Mais je vois aussi :
– Des gens qui s’en foutent que ça aille mal, des tonnes et des tonnes et des tonnes. Je ne les juge pas, chacun dirige sa vie comme il le souhaite. Mais d’autres finissent lasser par autant d’immobilisme, si peu de prise de conscience
– Des gens qui ne veulent pas entendre, échanger et éventuellement changer, bloquer dans leurs certitudes, bloquer dans leurs zones de confort
– Et puis les moqueries, les railleries, les critiques faciles et insultantes, les trolls érodent les certitudes, fatiguent les convictions, font douter de la voie qu’on juge juste de défendre et d’emprunter, énervent

Et finalement.

Samedi je me levais tôt déménager un de mes amis, départ à 07h30 pour 1h20 de route. Je me suis retrouvé avec les 4 mioches de mon ami en train de leur passer les cartons, leurs cartons de jouets, de dessins, d’affaires. 3 filles et un petit mec, pas un qui ne dépassait les 10 ans. Il fallait les voir, c’était un jeu mais c’était pas simple pour eux. Ils prenaient des cartons qui faisaient plus de la moitié de leurs tailles et qui dépassaient leurs têtes quand ils les portaient. Ils renonçaient sur certains car les cartons étaient trop lourds. Ils avaient peur de tomber dans les marches mais ils y allaient quand-même en faisant attention, avec la peur. Et là j’ai compris, ces gremlins m’ont mis à l’amende.

Ces petites mains en train de s’affairer, d’aider, de passer les cartons étaient en train de me donner une leçon de vie. En les voyant, je me suis dit : Pouvons-nous réellement renoncer ? Est-ce qu’il y a besoin d’une autre raison que l’avenir de nos enfants pour continuer ?


Je termine par deux citations (ça fait intello) :

À tous ceux qui veulent apprendre, il faut donner accès aux ressources existantes, et ce, à n’importe quelle époque de leur existence. Il faut ensuite que ceux qui désirent partager leurs connaissances puissent rencontrer toute autre personne qui souhaite les acquérir. Enfin, il s’agit de permettre aux porteurs d’idées nouvelles, à ceux qui veulent affronter l’opinion publique, de se faire entendre. Une société sans école, Ivan Illich. Citation trouvée ici et je vous conseille de vous intéresser aux scop et à l’ESS.

Tout seul on va plus vite, ensemble on va plus loin.

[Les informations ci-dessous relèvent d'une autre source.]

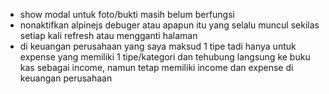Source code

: - show modal untuk foto/bukti masih belum berfungsi
- nonaktifkan alpinejs debuger atau apapun itu yang selalu muncul sekilas setiap kali refresh atau mengganti halaman
- di keuangan perusahaan yang saya maksud 1 tipe tadi hanya untuk expense yang memiliki 1 tipe/kategori dan tehubung langsung ke buku kas sebagai income, namun tetap memiliki income dan expense di keuangan perusahaan
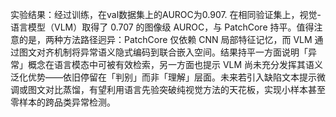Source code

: 实验结果：经过训练，在val数据集上的AUROC为0.907.
在相同验证集上，视觉-语言模型（VLM）取得了 0.707 的图像级 AUROC，与 PatchCore 持平。值得注意的是，两种方法路径迥异：PatchCore 仅依赖 CNN 局部特征记忆，而 VLM 通过图文对齐机制将异常语义隐式编码到联合嵌入空间。结果持平一方面说明「异常」概念在语言模态中可被有效检索，另一方面也提示 VLM 尚未充分发挥其语义泛化优势——依旧停留在「判别」而非「理解」层面。未来若引入缺陷文本提示微调或图文对比蒸馏，有望利用语言先验突破纯视觉方法的天花板，实现小样本甚至零样本的跨品类异常检测。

Proverbe Malien.

Déjà 3 avis pertinents dans Les petites mains

  • Au final, nous rajoutons du bruit au bruit : nos paroles, blogs et actions localement ne changerons rien.
    Rien ne se décide ici bas : c’est dans les cercles du pouvoir que les (r)evolutions de palais peuvent s’effectuer.
    Regardons l’alternance UMP-FN de ces 30 dernieres années : c’est une mascarade dont nous sommes les pantins.

    La finance va bien, nos élus politiques se renvoient la baballe le temps d’une election et le peuple reste apathique devant la television et Facebook, tout en acceptant le nivellement vers le bas de ses droits, de son mode de vie et des services publics.

    Je ne vois pas d’alternatives a tout ceci.

  • Disant, Damien, que tout ça ne sert à rien, tu dis ton propre renoncement. Rien d’autre. Pour ma part, je ne crois pas que tout ça serve à rien. L’absurdité du monde est révoltante et la révolte pousse à l’action. Tu devrais t’interroger sur ton incapacité à agir. En clair : Il y a article et article, bruit et bruit. Je n’ai aucun doute en revanche sur l’inanité d’un billet torché à la va comme je te pousse pour changer quoi que ce soit dans l’ordre du monde.